_YOUR INSTRUCTIONS_
Once the pictures have been removed, repeat the remainder of the records exactly.

################

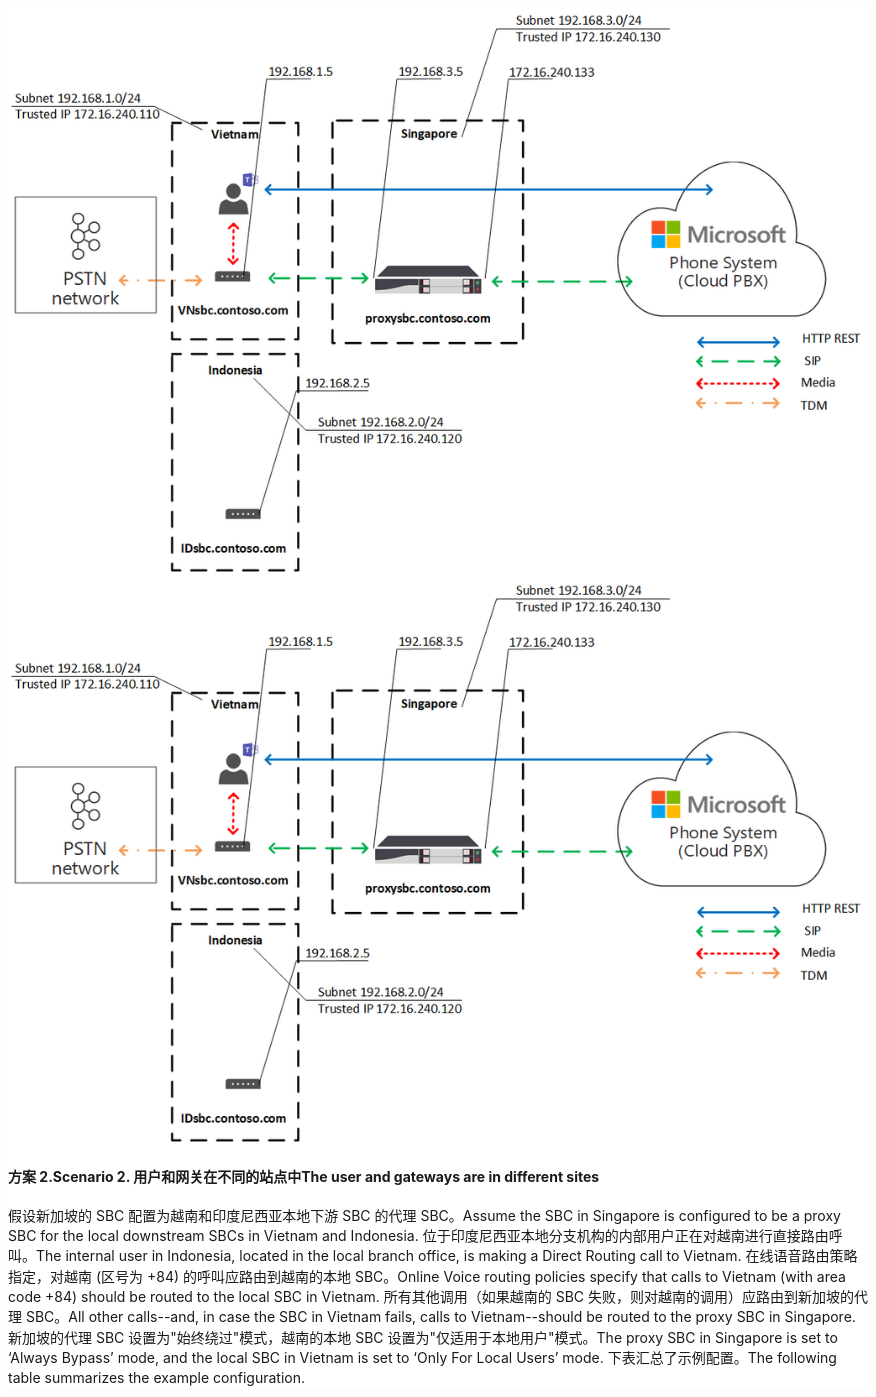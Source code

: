 <span data-ttu-id="b97c9-375">![显示流量流本地媒体优化的示意图](media/direct-routing-media-op-7.png "具有&quot;仅适用于本地用户&quot;模式且用户位于&quot;主页&quot;站点的流量流")</span><span class="sxs-lookup"><span data-stu-id="b97c9-375">![Diagram showing traffic flow Local Media Optimization](media/direct-routing-media-op-7.png "Traffic flow with “Only For Local Users” mode and user is in “home” site")</span></span>


#### <a name="scenario-2-the-user-and-gateways-are-in-different-sites"></a><span data-ttu-id="b97c9-376">方案 2.</span><span class="sxs-lookup"><span data-stu-id="b97c9-376">Scenario 2.</span></span> <span data-ttu-id="b97c9-377">用户和网关在不同的站点中</span><span class="sxs-lookup"><span data-stu-id="b97c9-377">The user and gateways are in different sites</span></span>

<span data-ttu-id="b97c9-378">假设新加坡的 SBC 配置为越南和印度尼西亚本地下游 SBC 的代理 SBC。</span><span class="sxs-lookup"><span data-stu-id="b97c9-378">Assume the SBC in Singapore is configured to be a proxy SBC for the local downstream SBCs in Vietnam and Indonesia.</span></span> <span data-ttu-id="b97c9-379">位于印度尼西亚本地分支机构的内部用户正在对越南进行直接路由呼叫。</span><span class="sxs-lookup"><span data-stu-id="b97c9-379">The internal user in Indonesia, located in the local branch office, is making a Direct Routing call to Vietnam.</span></span> <span data-ttu-id="b97c9-380">在线语音路由策略指定，对越南 (区号为 +84) 的呼叫应路由到越南的本地 SBC。</span><span class="sxs-lookup"><span data-stu-id="b97c9-380">Online Voice routing policies specify that calls to Vietnam (with area code +84) should be routed to the local SBC in Vietnam.</span></span> <span data-ttu-id="b97c9-381">所有其他调用（如果越南的 SBC 失败，则对越南的调用）应路由到新加坡的代理 SBC。</span><span class="sxs-lookup"><span data-stu-id="b97c9-381">All other calls--and, in case the SBC in Vietnam fails, calls to Vietnam--should be routed to the proxy SBC in Singapore.</span></span> <span data-ttu-id="b97c9-382">新加坡的代理 SBC 设置为"始终绕过"模式，越南的本地 SBC 设置为"仅适用于本地用户"模式。</span><span class="sxs-lookup"><span data-stu-id="b97c9-382">The proxy SBC in Singapore is set to ‘Always Bypass’ mode, and the local SBC in Vietnam is set to ‘Only For Local Users’ mode.</span></span> <span data-ttu-id="b97c9-383">下表汇总了示例配置。</span><span class="sxs-lookup"><span data-stu-id="b97c9-383">The following table summarizes the example configuration.</span></span> 
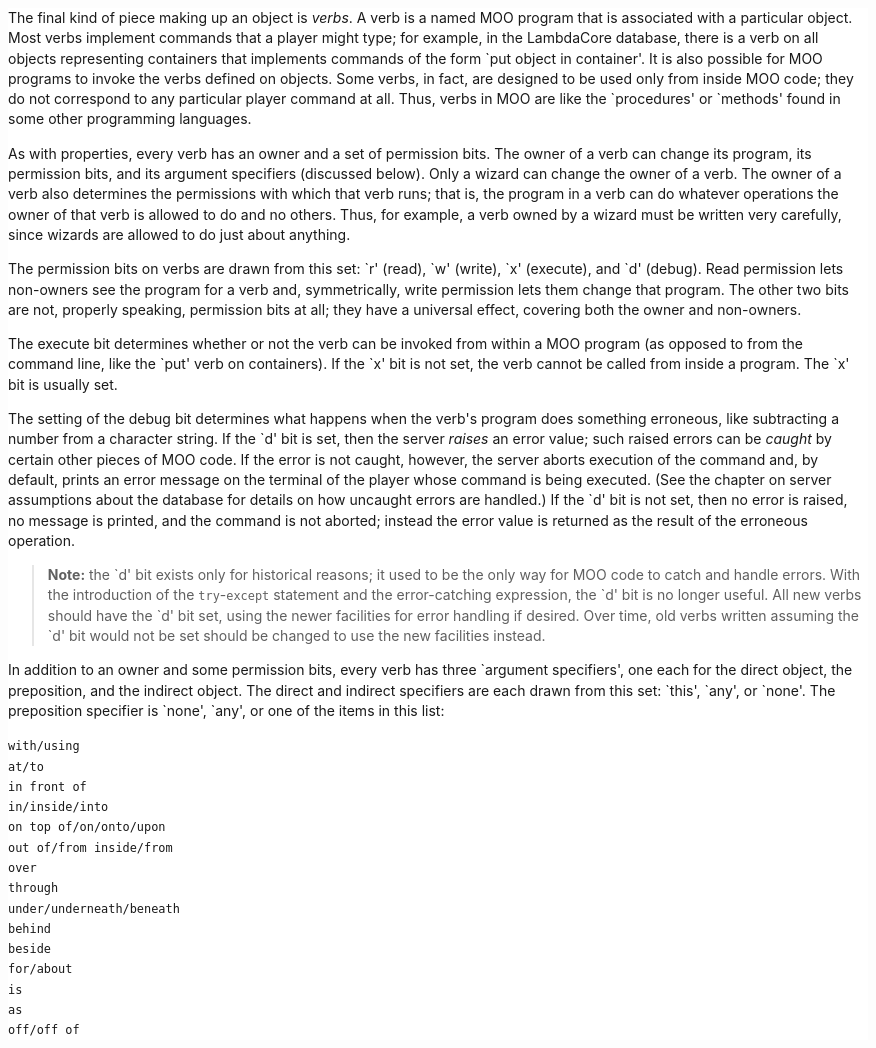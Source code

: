 The final kind of piece making up an object is *verbs*. A verb is a named MOO program that is associated with a particular object. Most verbs implement commands that a player might type; for example, in the LambdaCore database, there is a verb on all objects representing containers that implements commands of the form \`put object in container'. It is also possible for MOO programs to invoke the verbs defined on objects. Some verbs, in fact, are designed to be used only from inside MOO code; they do not correspond to any particular player command at all. Thus, verbs in MOO are like the \`procedures' or \`methods' found in some other programming languages.

As with properties, every verb has an owner and a set of permission bits. The owner of a verb can change its program, its permission bits, and its argument specifiers (discussed below). Only a wizard can change the owner of a verb. The owner of a verb also determines the permissions with which that verb runs; that is, the program in a verb can do whatever operations the owner of that verb is allowed to do and no others. Thus, for example, a verb owned by a wizard must be written very carefully, since wizards are allowed to do just about anything.

The permission bits on verbs are drawn from this set: \`r' (read), \`w' (write), \`x' (execute), and \`d' (debug). Read permission lets non-owners see the program for a verb and, symmetrically, write permission lets them change that program. The other two bits are not, properly speaking, permission bits at all; they have a universal effect, covering both the owner and non-owners.

The execute bit determines whether or not the verb can be invoked from within a MOO program (as opposed to from the command line, like the \`put' verb on containers). If the \`x' bit is not set, the verb cannot be called from inside a program. The \`x' bit is usually set.

The setting of the debug bit determines what happens when the verb's program does something erroneous, like subtracting a number from a character string. If the \`d' bit is set, then the server *raises* an error value; such raised errors can be *caught* by certain other pieces of MOO code. If the error is not caught, however, the server aborts execution of the command and, by default, prints an error message on the terminal of the player whose command is being executed. (See the chapter on server assumptions about the database for details on how uncaught errors are handled.) If the \`d' bit is not set, then no error is raised, no message is printed, and the command is not aborted; instead the error value is returned as the result of the erroneous operation.

> **Note:** the \`d' bit exists only for historical reasons; it used to be the only way for MOO code to catch and handle errors. With the introduction of the `try`\-`except` statement and the error-catching expression, the \`d' bit is no longer useful. All new verbs should have the \`d' bit set, using the newer facilities for error handling if desired. Over time, old verbs written assuming the \`d' bit would not be set should be changed to use the new facilities instead.

In addition to an owner and some permission bits, every verb has three \`argument specifiers', one each for the direct object, the preposition, and the indirect object. The direct and indirect specifiers are each drawn from this set: \`this', \`any', or \`none'. The preposition specifier is \`none', \`any', or one of the items in this list:

```
with/using
at/to
in front of
in/inside/into
on top of/on/onto/upon
out of/from inside/from
over
through
under/underneath/beneath
behind
beside
for/about
is
as
off/off of
```
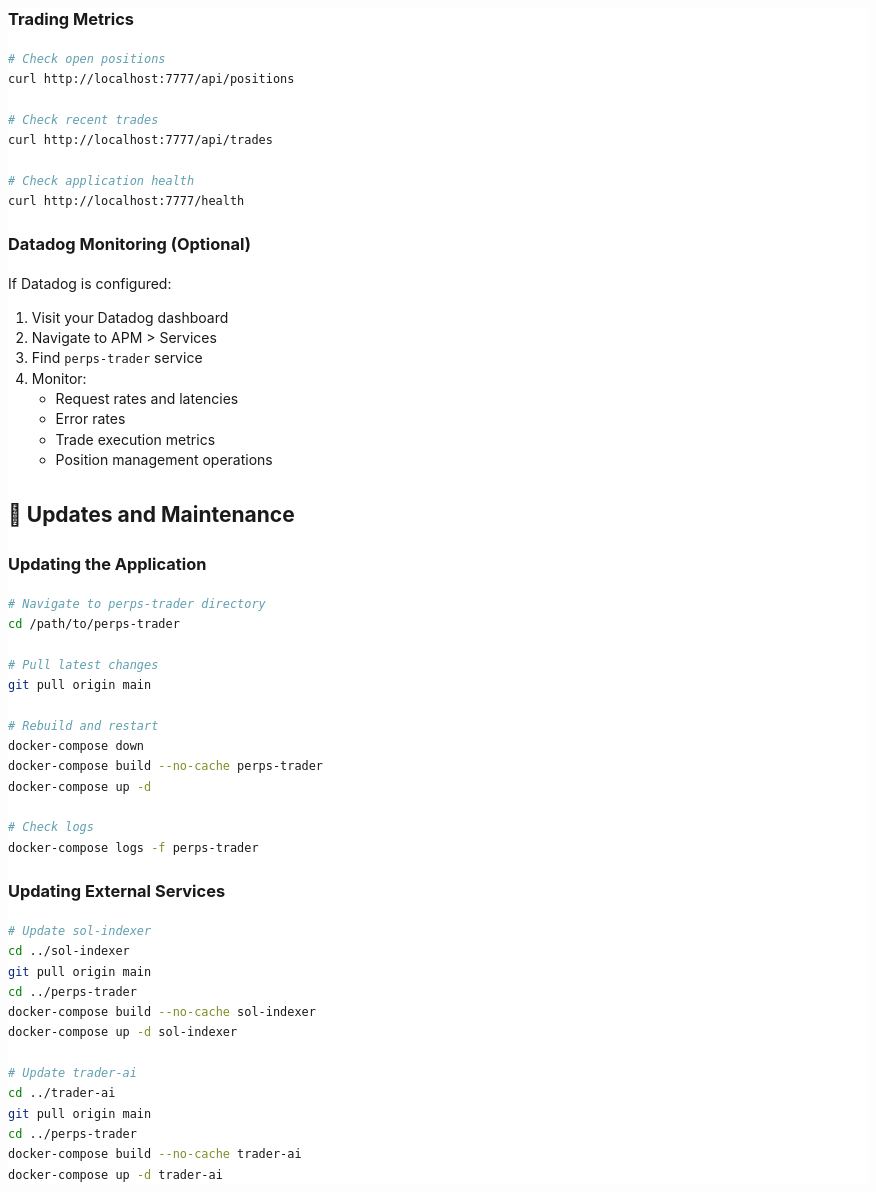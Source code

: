 ### Trading Metrics

```bash
# Check open positions
curl http://localhost:7777/api/positions

# Check recent trades
curl http://localhost:7777/api/trades

# Check application health
curl http://localhost:7777/health
```

### Datadog Monitoring (Optional)

If Datadog is configured:

1. Visit your Datadog dashboard
2. Navigate to APM > Services
3. Find `perps-trader` service
4. Monitor:
   - Request rates and latencies
   - Error rates
   - Trade execution metrics
   - Position management operations

## 🔄 Updates and Maintenance

### Updating the Application

```bash
# Navigate to perps-trader directory
cd /path/to/perps-trader

# Pull latest changes
git pull origin main

# Rebuild and restart
docker-compose down
docker-compose build --no-cache perps-trader
docker-compose up -d

# Check logs
docker-compose logs -f perps-trader
```

### Updating External Services

```bash
# Update sol-indexer
cd ../sol-indexer
git pull origin main
cd ../perps-trader
docker-compose build --no-cache sol-indexer
docker-compose up -d sol-indexer

# Update trader-ai
cd ../trader-ai
git pull origin main
cd ../perps-trader
docker-compose build --no-cache trader-ai
docker-compose up -d trader-ai
```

################

_RESPONSE BOX_
Source code

: <span data-ttu-id="b97c9-375">![显示流量流本地媒体优化的示意图](media/direct-routing-media-op-7.png "具有&quot;仅适用于本地用户&quot;模式且用户位于&quot;主页&quot;站点的流量流")</span><span class="sxs-lookup"><span data-stu-id="b97c9-375">![Diagram showing traffic flow Local Media Optimization](media/direct-routing-media-op-7.png "Traffic flow with “Only For Local Users” mode and user is in “home” site")</span></span>


#### <a name="scenario-2-the-user-and-gateways-are-in-different-sites"></a><span data-ttu-id="b97c9-376">方案 2.</span><span class="sxs-lookup"><span data-stu-id="b97c9-376">Scenario 2.</span></span> <span data-ttu-id="b97c9-377">用户和网关在不同的站点中</span><span class="sxs-lookup"><span data-stu-id="b97c9-377">The user and gateways are in different sites</span></span>

<span data-ttu-id="b97c9-378">假设新加坡的 SBC 配置为越南和印度尼西亚本地下游 SBC 的代理 SBC。</span><span class="sxs-lookup"><span data-stu-id="b97c9-378">Assume the SBC in Singapore is configured to be a proxy SBC for the local downstream SBCs in Vietnam and Indonesia.</span></span> <span data-ttu-id="b97c9-379">位于印度尼西亚本地分支机构的内部用户正在对越南进行直接路由呼叫。</span><span class="sxs-lookup"><span data-stu-id="b97c9-379">The internal user in Indonesia, located in the local branch office, is making a Direct Routing call to Vietnam.</span></span> <span data-ttu-id="b97c9-380">在线语音路由策略指定，对越南 (区号为 +84) 的呼叫应路由到越南的本地 SBC。</span><span class="sxs-lookup"><span data-stu-id="b97c9-380">Online Voice routing policies specify that calls to Vietnam (with area code +84) should be routed to the local SBC in Vietnam.</span></span> <span data-ttu-id="b97c9-381">所有其他调用（如果越南的 SBC 失败，则对越南的调用）应路由到新加坡的代理 SBC。</span><span class="sxs-lookup"><span data-stu-id="b97c9-381">All other calls--and, in case the SBC in Vietnam fails, calls to Vietnam--should be routed to the proxy SBC in Singapore.</span></span> <span data-ttu-id="b97c9-382">新加坡的代理 SBC 设置为"始终绕过"模式，越南的本地 SBC 设置为"仅适用于本地用户"模式。</span><span class="sxs-lookup"><span data-stu-id="b97c9-382">The proxy SBC in Singapore is set to ‘Always Bypass’ mode, and the local SBC in Vietnam is set to ‘Only For Local Users’ mode.</span></span> <span data-ttu-id="b97c9-383">下表汇总了示例配置。</span><span class="sxs-lookup"><span data-stu-id="b97c9-383">The following table summarizes the example configuration.</span></span> 
Source code

: The final kind of piece making up an object is *verbs*. A verb is a named MOO program that is associated with a particular object. Most verbs implement commands that a player might type; for example, in the LambdaCore database, there is a verb on all objects representing containers that implements commands of the form \`put object in container'. It is also possible for MOO programs to invoke the verbs defined on objects. Some verbs, in fact, are designed to be used only from inside MOO code; they do not correspond to any particular player command at all. Thus, verbs in MOO are like the \`procedures' or \`methods' found in some other programming languages.

As with properties, every verb has an owner and a set of permission bits. The owner of a verb can change its program, its permission bits, and its argument specifiers (discussed below). Only a wizard can change the owner of a verb. The owner of a verb also determines the permissions with which that verb runs; that is, the program in a verb can do whatever operations the owner of that verb is allowed to do and no others. Thus, for example, a verb owned by a wizard must be written very carefully, since wizards are allowed to do just about anything.

The permission bits on verbs are drawn from this set: \`r' (read), \`w' (write), \`x' (execute), and \`d' (debug). Read permission lets non-owners see the program for a verb and, symmetrically, write permission lets them change that program. The other two bits are not, properly speaking, permission bits at all; they have a universal effect, covering both the owner and non-owners.

The execute bit determines whether or not the verb can be invoked from within a MOO program (as opposed to from the command line, like the \`put' verb on containers). If the \`x' bit is not set, the verb cannot be called from inside a program. The \`x' bit is usually set.

The setting of the debug bit determines what happens when the verb's program does something erroneous, like subtracting a number from a character string. If the \`d' bit is set, then the server *raises* an error value; such raised errors can be *caught* by certain other pieces of MOO code. If the error is not caught, however, the server aborts execution of the command and, by default, prints an error message on the terminal of the player whose command is being executed. (See the chapter on server assumptions about the database for details on how uncaught errors are handled.) If the \`d' bit is not set, then no error is raised, no message is printed, and the command is not aborted; instead the error value is returned as the result of the erroneous operation.

> **Note:** the \`d' bit exists only for historical reasons; it used to be the only way for MOO code to catch and handle errors. With the introduction of the `try`\-`except` statement and the error-catching expression, the \`d' bit is no longer useful. All new verbs should have the \`d' bit set, using the newer facilities for error handling if desired. Over time, old verbs written assuming the \`d' bit would not be set should be changed to use the new facilities instead.

In addition to an owner and some permission bits, every verb has three \`argument specifiers', one each for the direct object, the preposition, and the indirect object. The direct and indirect specifiers are each drawn from this set: \`this', \`any', or \`none'. The preposition specifier is \`none', \`any', or one of the items in this list:

```
with/using
at/to
in front of
in/inside/into
on top of/on/onto/upon
out of/from inside/from
over
through
under/underneath/beneath
behind
beside
for/about
is
as
off/off of
```
Source code

: ### Trading Metrics

```bash
# Check open positions
curl http://localhost:7777/api/positions

# Check recent trades
curl http://localhost:7777/api/trades

# Check application health
curl http://localhost:7777/health
```

### Datadog Monitoring (Optional)

If Datadog is configured:

1. Visit your Datadog dashboard
2. Navigate to APM > Services
3. Find `perps-trader` service
4. Monitor:
   - Request rates and latencies
   - Error rates
   - Trade execution metrics
   - Position management operations

## 🔄 Updates and Maintenance

### Updating the Application

```bash
# Navigate to perps-trader directory
cd /path/to/perps-trader

# Pull latest changes
git pull origin main

# Rebuild and restart
docker-compose down
docker-compose build --no-cache perps-trader
docker-compose up -d

# Check logs
docker-compose logs -f perps-trader
```

### Updating External Services

```bash
# Update sol-indexer
cd ../sol-indexer
git pull origin main
cd ../perps-trader
docker-compose build --no-cache sol-indexer
docker-compose up -d sol-indexer

# Update trader-ai
cd ../trader-ai
git pull origin main
cd ../perps-trader
docker-compose build --no-cache trader-ai
docker-compose up -d trader-ai
```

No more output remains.